● Activity
Write the records out again, precisely as they stand.

(Data to process Opens)

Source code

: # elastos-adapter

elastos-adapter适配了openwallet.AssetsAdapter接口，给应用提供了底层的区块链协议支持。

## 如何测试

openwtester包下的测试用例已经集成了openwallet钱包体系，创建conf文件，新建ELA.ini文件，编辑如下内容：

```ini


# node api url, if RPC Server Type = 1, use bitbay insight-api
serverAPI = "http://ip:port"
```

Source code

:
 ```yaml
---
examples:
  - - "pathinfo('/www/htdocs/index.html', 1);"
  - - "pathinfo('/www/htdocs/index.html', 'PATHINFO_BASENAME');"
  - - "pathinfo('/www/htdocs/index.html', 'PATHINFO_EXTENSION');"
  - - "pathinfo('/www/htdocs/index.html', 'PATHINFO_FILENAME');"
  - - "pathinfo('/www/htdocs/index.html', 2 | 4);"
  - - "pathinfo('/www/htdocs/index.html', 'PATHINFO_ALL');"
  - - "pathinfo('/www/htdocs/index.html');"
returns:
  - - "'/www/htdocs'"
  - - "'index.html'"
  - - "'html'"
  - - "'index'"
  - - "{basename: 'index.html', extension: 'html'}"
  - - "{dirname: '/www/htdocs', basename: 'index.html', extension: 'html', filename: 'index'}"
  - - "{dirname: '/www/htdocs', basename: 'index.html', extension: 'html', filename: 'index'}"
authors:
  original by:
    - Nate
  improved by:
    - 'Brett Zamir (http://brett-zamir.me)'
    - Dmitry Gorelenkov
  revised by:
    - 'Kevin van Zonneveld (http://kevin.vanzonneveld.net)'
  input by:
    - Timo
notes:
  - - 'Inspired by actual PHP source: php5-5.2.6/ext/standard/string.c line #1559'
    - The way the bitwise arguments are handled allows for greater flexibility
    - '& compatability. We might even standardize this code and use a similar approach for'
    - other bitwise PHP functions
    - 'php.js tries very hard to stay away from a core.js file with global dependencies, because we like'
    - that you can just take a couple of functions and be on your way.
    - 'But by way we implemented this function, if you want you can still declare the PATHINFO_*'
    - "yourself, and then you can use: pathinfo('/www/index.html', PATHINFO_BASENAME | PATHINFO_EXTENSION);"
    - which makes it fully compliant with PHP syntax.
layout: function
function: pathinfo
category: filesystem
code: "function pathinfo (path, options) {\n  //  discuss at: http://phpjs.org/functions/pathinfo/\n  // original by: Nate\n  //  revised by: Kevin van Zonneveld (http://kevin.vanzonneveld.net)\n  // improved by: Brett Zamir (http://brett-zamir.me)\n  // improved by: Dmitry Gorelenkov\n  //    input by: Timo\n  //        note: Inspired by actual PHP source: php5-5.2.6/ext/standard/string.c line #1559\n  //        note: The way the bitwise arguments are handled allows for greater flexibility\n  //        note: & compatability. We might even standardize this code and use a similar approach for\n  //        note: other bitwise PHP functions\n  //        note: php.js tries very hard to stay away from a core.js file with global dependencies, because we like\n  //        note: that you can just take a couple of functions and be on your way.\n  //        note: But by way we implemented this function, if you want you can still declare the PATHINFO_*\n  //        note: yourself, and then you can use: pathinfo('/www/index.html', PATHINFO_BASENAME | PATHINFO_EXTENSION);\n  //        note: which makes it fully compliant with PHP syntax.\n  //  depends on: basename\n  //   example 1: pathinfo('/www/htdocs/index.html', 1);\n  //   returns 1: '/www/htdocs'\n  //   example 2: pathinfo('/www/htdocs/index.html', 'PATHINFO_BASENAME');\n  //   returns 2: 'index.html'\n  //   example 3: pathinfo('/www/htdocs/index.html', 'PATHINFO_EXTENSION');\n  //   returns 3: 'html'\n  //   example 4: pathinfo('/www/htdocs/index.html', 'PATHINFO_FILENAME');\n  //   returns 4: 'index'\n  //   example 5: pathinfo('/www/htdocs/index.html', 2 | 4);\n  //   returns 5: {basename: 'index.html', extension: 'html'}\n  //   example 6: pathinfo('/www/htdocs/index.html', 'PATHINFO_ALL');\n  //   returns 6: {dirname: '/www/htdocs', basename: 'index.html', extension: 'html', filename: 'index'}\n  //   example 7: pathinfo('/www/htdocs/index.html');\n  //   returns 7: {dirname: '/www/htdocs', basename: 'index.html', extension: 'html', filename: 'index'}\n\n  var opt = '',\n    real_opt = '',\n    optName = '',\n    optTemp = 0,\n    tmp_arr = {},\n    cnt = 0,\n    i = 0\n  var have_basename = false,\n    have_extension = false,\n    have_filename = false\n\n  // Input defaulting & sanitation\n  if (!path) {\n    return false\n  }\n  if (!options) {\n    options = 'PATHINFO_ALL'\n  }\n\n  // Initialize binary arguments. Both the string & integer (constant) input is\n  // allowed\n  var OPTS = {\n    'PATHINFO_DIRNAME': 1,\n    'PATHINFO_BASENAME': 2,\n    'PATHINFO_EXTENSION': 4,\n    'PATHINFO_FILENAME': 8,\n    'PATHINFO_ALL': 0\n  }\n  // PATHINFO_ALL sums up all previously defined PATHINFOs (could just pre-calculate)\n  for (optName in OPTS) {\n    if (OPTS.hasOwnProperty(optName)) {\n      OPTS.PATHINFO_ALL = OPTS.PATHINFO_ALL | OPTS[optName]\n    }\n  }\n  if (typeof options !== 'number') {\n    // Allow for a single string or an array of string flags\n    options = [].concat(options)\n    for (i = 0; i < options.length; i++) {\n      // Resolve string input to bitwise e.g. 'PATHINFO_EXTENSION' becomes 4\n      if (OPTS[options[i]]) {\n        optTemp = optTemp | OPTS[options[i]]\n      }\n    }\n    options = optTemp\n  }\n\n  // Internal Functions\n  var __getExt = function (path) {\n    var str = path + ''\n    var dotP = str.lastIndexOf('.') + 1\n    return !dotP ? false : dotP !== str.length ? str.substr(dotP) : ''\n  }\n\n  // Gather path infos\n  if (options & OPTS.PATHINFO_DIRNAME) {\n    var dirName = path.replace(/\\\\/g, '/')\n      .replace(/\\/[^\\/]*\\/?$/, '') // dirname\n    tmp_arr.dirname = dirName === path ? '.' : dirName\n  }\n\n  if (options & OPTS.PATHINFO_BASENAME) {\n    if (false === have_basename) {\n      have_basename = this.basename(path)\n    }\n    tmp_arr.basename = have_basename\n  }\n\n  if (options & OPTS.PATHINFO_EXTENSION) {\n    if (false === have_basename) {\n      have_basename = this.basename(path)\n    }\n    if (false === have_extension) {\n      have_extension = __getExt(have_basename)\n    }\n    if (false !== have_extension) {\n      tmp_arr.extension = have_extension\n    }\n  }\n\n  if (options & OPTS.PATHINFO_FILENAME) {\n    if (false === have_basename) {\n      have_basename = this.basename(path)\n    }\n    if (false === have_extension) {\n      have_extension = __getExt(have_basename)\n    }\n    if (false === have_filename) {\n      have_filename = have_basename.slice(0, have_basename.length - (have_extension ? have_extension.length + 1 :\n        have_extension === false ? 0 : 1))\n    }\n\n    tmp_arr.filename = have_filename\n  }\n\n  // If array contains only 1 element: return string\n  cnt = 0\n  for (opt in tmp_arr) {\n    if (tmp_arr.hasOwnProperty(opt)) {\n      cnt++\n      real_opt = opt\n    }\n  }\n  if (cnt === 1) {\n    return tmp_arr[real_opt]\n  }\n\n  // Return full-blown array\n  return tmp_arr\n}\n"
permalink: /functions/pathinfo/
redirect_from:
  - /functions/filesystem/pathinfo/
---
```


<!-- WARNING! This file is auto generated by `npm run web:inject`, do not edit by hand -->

(Data to process Closes)

● Response to the task
Source code

: # elastos-adapter

elastos-adapter适配了openwallet.AssetsAdapter接口，给应用提供了底层的区块链协议支持。

## 如何测试

openwtester包下的测试用例已经集成了openwallet钱包体系，创建conf文件，新建ELA.ini文件，编辑如下内容：

```ini


# node api url, if RPC Server Type = 1, use bitbay insight-api
serverAPI = "http://ip:port"
```

Source code

:
 ```yaml
---
examples:
  - - "pathinfo('/www/htdocs/index.html', 1);"
  - - "pathinfo('/www/htdocs/index.html', 'PATHINFO_BASENAME');"
  - - "pathinfo('/www/htdocs/index.html', 'PATHINFO_EXTENSION');"
  - - "pathinfo('/www/htdocs/index.html', 'PATHINFO_FILENAME');"
  - - "pathinfo('/www/htdocs/index.html', 2 | 4);"
  - - "pathinfo('/www/htdocs/index.html', 'PATHINFO_ALL');"
  - - "pathinfo('/www/htdocs/index.html');"
returns:
  - - "'/www/htdocs'"
  - - "'index.html'"
  - - "'html'"
  - - "'index'"
  - - "{basename: 'index.html', extension: 'html'}"
  - - "{dirname: '/www/htdocs', basename: 'index.html', extension: 'html', filename: 'index'}"
  - - "{dirname: '/www/htdocs', basename: 'index.html', extension: 'html', filename: 'index'}"
authors:
  original by:
    - Nate
  improved by:
    - 'Brett Zamir (http://brett-zamir.me)'
    - Dmitry Gorelenkov
  revised by:
    - 'Kevin van Zonneveld (http://kevin.vanzonneveld.net)'
  input by:
    - Timo
notes:
  - - 'Inspired by actual PHP source: php5-5.2.6/ext/standard/string.c line #1559'
    - The way the bitwise arguments are handled allows for greater flexibility
    - '& compatability. We might even standardize this code and use a similar approach for'
    - other bitwise PHP functions
    - 'php.js tries very hard to stay away from a core.js file with global dependencies, because we like'
    - that you can just take a couple of functions and be on your way.
    - 'But by way we implemented this function, if you want you can still declare the PATHINFO_*'
    - "yourself, and then you can use: pathinfo('/www/index.html', PATHINFO_BASENAME | PATHINFO_EXTENSION);"
    - which makes it fully compliant with PHP syntax.
layout: function
function: pathinfo
category: filesystem
code: "function pathinfo (path, options) {\n  //  discuss at: http://phpjs.org/functions/pathinfo/\n  // original by: Nate\n  //  revised by: Kevin van Zonneveld (http://kevin.vanzonneveld.net)\n  // improved by: Brett Zamir (http://brett-zamir.me)\n  // improved by: Dmitry Gorelenkov\n  //    input by: Timo\n  //        note: Inspired by actual PHP source: php5-5.2.6/ext/standard/string.c line #1559\n  //        note: The way the bitwise arguments are handled allows for greater flexibility\n  //        note: & compatability. We might even standardize this code and use a similar approach for\n  //        note: other bitwise PHP functions\n  //        note: php.js tries very hard to stay away from a core.js file with global dependencies, because we like\n  //        note: that you can just take a couple of functions and be on your way.\n  //        note: But by way we implemented this function, if you want you can still declare the PATHINFO_*\n  //        note: yourself, and then you can use: pathinfo('/www/index.html', PATHINFO_BASENAME | PATHINFO_EXTENSION);\n  //        note: which makes it fully compliant with PHP syntax.\n  //  depends on: basename\n  //   example 1: pathinfo('/www/htdocs/index.html', 1);\n  //   returns 1: '/www/htdocs'\n  //   example 2: pathinfo('/www/htdocs/index.html', 'PATHINFO_BASENAME');\n  //   returns 2: 'index.html'\n  //   example 3: pathinfo('/www/htdocs/index.html', 'PATHINFO_EXTENSION');\n  //   returns 3: 'html'\n  //   example 4: pathinfo('/www/htdocs/index.html', 'PATHINFO_FILENAME');\n  //   returns 4: 'index'\n  //   example 5: pathinfo('/www/htdocs/index.html', 2 | 4);\n  //   returns 5: {basename: 'index.html', extension: 'html'}\n  //   example 6: pathinfo('/www/htdocs/index.html', 'PATHINFO_ALL');\n  //   returns 6: {dirname: '/www/htdocs', basename: 'index.html', extension: 'html', filename: 'index'}\n  //   example 7: pathinfo('/www/htdocs/index.html');\n  //   returns 7: {dirname: '/www/htdocs', basename: 'index.html', extension: 'html', filename: 'index'}\n\n  var opt = '',\n    real_opt = '',\n    optName = '',\n    optTemp = 0,\n    tmp_arr = {},\n    cnt = 0,\n    i = 0\n  var have_basename = false,\n    have_extension = false,\n    have_filename = false\n\n  // Input defaulting & sanitation\n  if (!path) {\n    return false\n  }\n  if (!options) {\n    options = 'PATHINFO_ALL'\n  }\n\n  // Initialize binary arguments. Both the string & integer (constant) input is\n  // allowed\n  var OPTS = {\n    'PATHINFO_DIRNAME': 1,\n    'PATHINFO_BASENAME': 2,\n    'PATHINFO_EXTENSION': 4,\n    'PATHINFO_FILENAME': 8,\n    'PATHINFO_ALL': 0\n  }\n  // PATHINFO_ALL sums up all previously defined PATHINFOs (could just pre-calculate)\n  for (optName in OPTS) {\n    if (OPTS.hasOwnProperty(optName)) {\n      OPTS.PATHINFO_ALL = OPTS.PATHINFO_ALL | OPTS[optName]\n    }\n  }\n  if (typeof options !== 'number') {\n    // Allow for a single string or an array of string flags\n    options = [].concat(options)\n    for (i = 0; i < options.length; i++) {\n      // Resolve string input to bitwise e.g. 'PATHINFO_EXTENSION' becomes 4\n      if (OPTS[options[i]]) {\n        optTemp = optTemp | OPTS[options[i]]\n      }\n    }\n    options = optTemp\n  }\n\n  // Internal Functions\n  var __getExt = function (path) {\n    var str = path + ''\n    var dotP = str.lastIndexOf('.') + 1\n    return !dotP ? false : dotP !== str.length ? str.substr(dotP) : ''\n  }\n\n  // Gather path infos\n  if (options & OPTS.PATHINFO_DIRNAME) {\n    var dirName = path.replace(/\\\\/g, '/')\n      .replace(/\\/[^\\/]*\\/?$/, '') // dirname\n    tmp_arr.dirname = dirName === path ? '.' : dirName\n  }\n\n  if (options & OPTS.PATHINFO_BASENAME) {\n    if (false === have_basename) {\n      have_basename = this.basename(path)\n    }\n    tmp_arr.basename = have_basename\n  }\n\n  if (options & OPTS.PATHINFO_EXTENSION) {\n    if (false === have_basename) {\n      have_basename = this.basename(path)\n    }\n    if (false === have_extension) {\n      have_extension = __getExt(have_basename)\n    }\n    if (false !== have_extension) {\n      tmp_arr.extension = have_extension\n    }\n  }\n\n  if (options & OPTS.PATHINFO_FILENAME) {\n    if (false === have_basename) {\n      have_basename = this.basename(path)\n    }\n    if (false === have_extension) {\n      have_extension = __getExt(have_basename)\n    }\n    if (false === have_filename) {\n      have_filename = have_basename.slice(0, have_basename.length - (have_extension ? have_extension.length + 1 :\n        have_extension === false ? 0 : 1))\n    }\n\n    tmp_arr.filename = have_filename\n  }\n\n  // If array contains only 1 element: return string\n  cnt = 0\n  for (opt in tmp_arr) {\n    if (tmp_arr.hasOwnProperty(opt)) {\n      cnt++\n      real_opt = opt\n    }\n  }\n  if (cnt === 1) {\n    return tmp_arr[real_opt]\n  }\n\n  // Return full-blown array\n  return tmp_arr\n}\n"
permalink: /functions/pathinfo/
redirect_from:
  - /functions/filesystem/pathinfo/
---
```


<!-- WARNING! This file is auto generated by `npm run web:inject`, do not edit by hand -->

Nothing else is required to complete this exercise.